(Collection entries)
.....

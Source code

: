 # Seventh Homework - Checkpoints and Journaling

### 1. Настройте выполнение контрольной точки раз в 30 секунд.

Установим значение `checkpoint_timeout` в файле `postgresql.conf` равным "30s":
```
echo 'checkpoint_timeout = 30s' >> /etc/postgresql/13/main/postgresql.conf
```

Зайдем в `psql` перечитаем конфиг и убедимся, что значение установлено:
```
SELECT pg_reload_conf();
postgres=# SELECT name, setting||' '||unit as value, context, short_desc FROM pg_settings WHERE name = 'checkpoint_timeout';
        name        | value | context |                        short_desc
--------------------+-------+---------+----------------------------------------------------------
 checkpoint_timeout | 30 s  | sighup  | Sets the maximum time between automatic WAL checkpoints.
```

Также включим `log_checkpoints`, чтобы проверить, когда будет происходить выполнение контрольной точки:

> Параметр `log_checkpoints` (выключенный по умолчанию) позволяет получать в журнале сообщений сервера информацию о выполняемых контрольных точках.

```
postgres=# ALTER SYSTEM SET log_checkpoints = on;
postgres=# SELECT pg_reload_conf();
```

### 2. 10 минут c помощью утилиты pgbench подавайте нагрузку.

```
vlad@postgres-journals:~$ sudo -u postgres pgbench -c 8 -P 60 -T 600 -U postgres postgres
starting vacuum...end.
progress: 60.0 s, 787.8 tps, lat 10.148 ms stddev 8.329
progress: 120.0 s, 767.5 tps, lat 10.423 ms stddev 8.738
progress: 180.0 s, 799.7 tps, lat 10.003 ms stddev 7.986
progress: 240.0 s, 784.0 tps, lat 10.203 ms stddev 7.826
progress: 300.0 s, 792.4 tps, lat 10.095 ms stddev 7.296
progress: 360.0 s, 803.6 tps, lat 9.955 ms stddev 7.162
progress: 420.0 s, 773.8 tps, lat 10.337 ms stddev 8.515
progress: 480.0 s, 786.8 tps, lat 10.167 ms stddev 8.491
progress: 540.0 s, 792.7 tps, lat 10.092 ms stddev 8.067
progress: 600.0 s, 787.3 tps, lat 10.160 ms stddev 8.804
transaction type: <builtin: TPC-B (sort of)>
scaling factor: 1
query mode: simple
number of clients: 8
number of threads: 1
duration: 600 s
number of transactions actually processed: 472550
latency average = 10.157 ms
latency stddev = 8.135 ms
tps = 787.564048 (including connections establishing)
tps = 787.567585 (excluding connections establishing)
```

.....

# Exercise objective:
When a line in the data above contains the string "establishing", copy that line.

# Exercise response:
tps = 787.564048 (including connections establishing)
tps = 787.567585 (excluding connections establishing)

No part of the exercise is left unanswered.